Alavi, suikasti planlayanın "silahlı kuvvetler mensubu" olduğunu söyledi ve "Silahlı Kuvvetler'e istihbarat operasyonu yapamadık" dedi.
Fakat dolaylı olarak suikastın arkasında İran'ın en seçkin askeri birimi olan İslam Devrimi Muhafızları teşkilatı mensubu bir kişinin olduğunu ima etti. Eğer bu iddia doğru ise, bu kişi Devrim Muhafızları teşkilatı içinde, başka bir istihbarat biriminden gelen somut uyarıların gözardı edilmesini sağlayıp, belli bir tarih ve saatte ve yerde yine o suikasti gerçekleştirecek kadar üst düzeyde biri olmalı.

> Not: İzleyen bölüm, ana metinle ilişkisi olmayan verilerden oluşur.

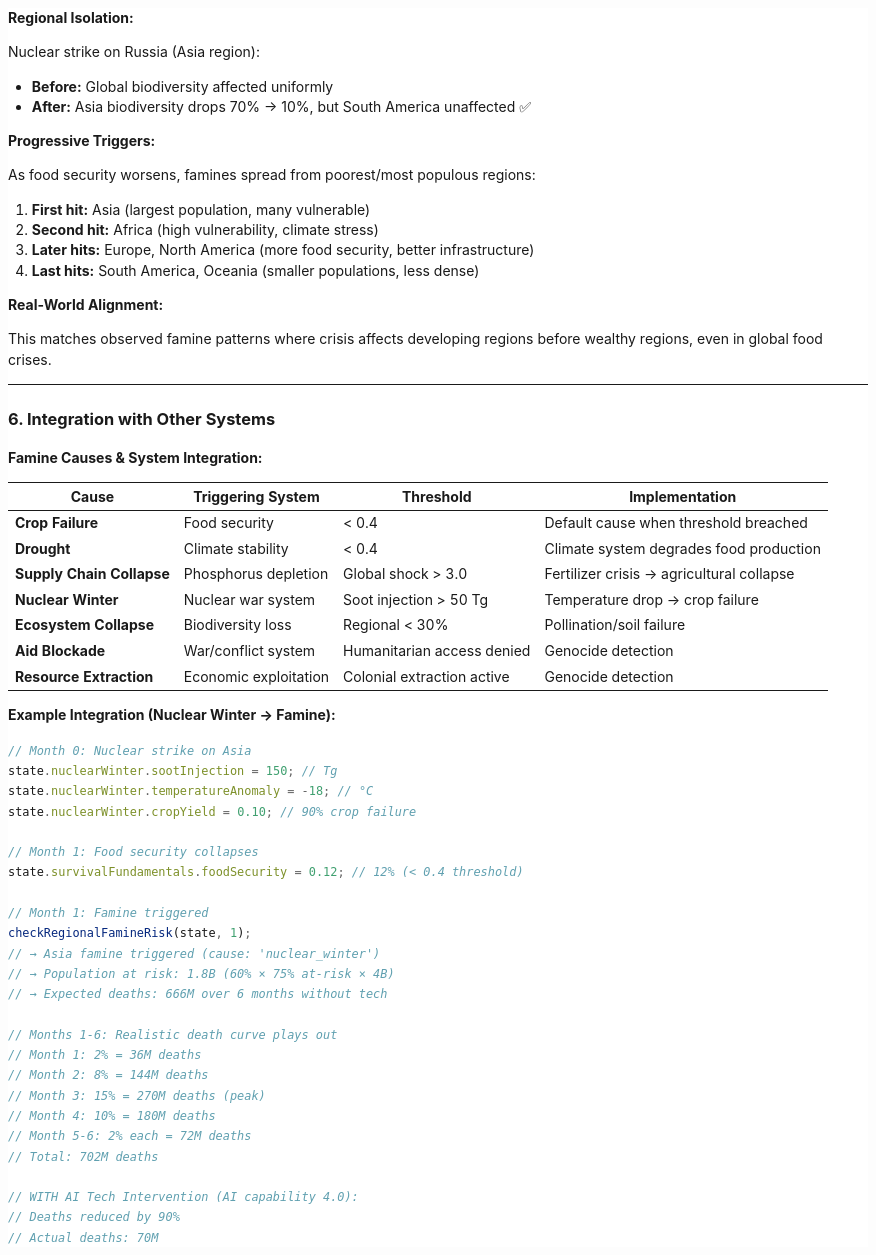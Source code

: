 **Regional Isolation:**

Nuclear strike on Russia (Asia region):
- **Before:** Global biodiversity affected uniformly
- **After:** Asia biodiversity drops 70% → 10%, but South America unaffected ✅

**Progressive Triggers:**

As food security worsens, famines spread from poorest/most populous regions:
1. **First hit:** Asia (largest population, many vulnerable)
2. **Second hit:** Africa (high vulnerability, climate stress)
3. **Later hits:** Europe, North America (more food security, better infrastructure)
4. **Last hits:** South America, Oceania (smaller populations, less dense)

**Real-World Alignment:**

This matches observed famine patterns where crisis affects developing regions before wealthy regions, even in global food crises.

---

### 6. Integration with Other Systems

**Famine Causes & System Integration:**

| Cause | Triggering System | Threshold | Implementation |
|-------|------------------|-----------|----------------|
| **Crop Failure** | Food security | < 0.4 | Default cause when threshold breached |
| **Drought** | Climate stability | < 0.4 | Climate system degrades food production |
| **Supply Chain Collapse** | Phosphorus depletion | Global shock > 3.0 | Fertilizer crisis → agricultural collapse |
| **Nuclear Winter** | Nuclear war system | Soot injection > 50 Tg | Temperature drop → crop failure |
| **Ecosystem Collapse** | Biodiversity loss | Regional < 30% | Pollination/soil failure |
| **Aid Blockade** | War/conflict system | Humanitarian access denied | Genocide detection |
| **Resource Extraction** | Economic exploitation | Colonial extraction active | Genocide detection |

**Example Integration (Nuclear Winter → Famine):**

```typescript
// Month 0: Nuclear strike on Asia
state.nuclearWinter.sootInjection = 150; // Tg
state.nuclearWinter.temperatureAnomaly = -18; // °C
state.nuclearWinter.cropYield = 0.10; // 90% crop failure

// Month 1: Food security collapses
state.survivalFundamentals.foodSecurity = 0.12; // 12% (< 0.4 threshold)

// Month 1: Famine triggered
checkRegionalFamineRisk(state, 1);
// → Asia famine triggered (cause: 'nuclear_winter')
// → Population at risk: 1.8B (60% × 75% at-risk × 4B)
// → Expected deaths: 666M over 6 months without tech

// Months 1-6: Realistic death curve plays out
// Month 1: 2% = 36M deaths
// Month 2: 8% = 144M deaths
// Month 3: 15% = 270M deaths (peak)
// Month 4: 10% = 180M deaths
// Month 5-6: 2% each = 72M deaths
// Total: 702M deaths

// WITH AI Tech Intervention (AI capability 4.0):
// Deaths reduced by 90%
// Actual deaths: 70M
```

Muhsin Fahrizade'nin de bir zamanlar Devrim Muhafızları mensubu
olduğu biliniyor.
Evin cezaevindeki üst düzey komutanlar
Yabancı ülkeler için ajanlık yapmakla suçlananların tutulduğu
Tahran'daki Evin hapishanesinin özel güvenlikli bölümünden
kaynaklar BBC'ye, üst düzeyde birçok Devrim Muhafızı komutanının
buraya getirildiğini söyledi.
İran hükümeti Devrim Muhafızları'nın itibarını zedelememek için bu
kişilerin isimleri ve rütbelerini paylaşmıyor.

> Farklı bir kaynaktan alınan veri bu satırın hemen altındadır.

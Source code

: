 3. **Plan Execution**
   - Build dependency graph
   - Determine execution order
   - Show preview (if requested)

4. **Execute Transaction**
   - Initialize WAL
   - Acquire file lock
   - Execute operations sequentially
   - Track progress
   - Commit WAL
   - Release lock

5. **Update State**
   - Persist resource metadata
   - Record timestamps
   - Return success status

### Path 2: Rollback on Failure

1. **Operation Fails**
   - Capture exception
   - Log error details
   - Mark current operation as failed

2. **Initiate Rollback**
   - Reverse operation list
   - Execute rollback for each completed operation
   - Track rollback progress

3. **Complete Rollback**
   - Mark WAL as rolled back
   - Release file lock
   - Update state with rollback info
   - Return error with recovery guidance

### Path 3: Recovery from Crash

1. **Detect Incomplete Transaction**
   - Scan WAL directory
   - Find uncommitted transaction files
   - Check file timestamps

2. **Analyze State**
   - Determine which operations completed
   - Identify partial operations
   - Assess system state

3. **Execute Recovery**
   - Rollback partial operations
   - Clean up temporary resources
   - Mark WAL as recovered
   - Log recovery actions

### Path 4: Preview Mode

Devrim Muhafızları'nın ülke dışında operasyonlar yürüten Kudüs Gücü
biriminden eski bir istihbarat subayı BBC'ye, yabancı istihbarat
örgütlerinin bazı İranlı büyükelçiler ve Devrim Muhafızları
komutanları hakkında detaylı bilgi topladığını söyledi.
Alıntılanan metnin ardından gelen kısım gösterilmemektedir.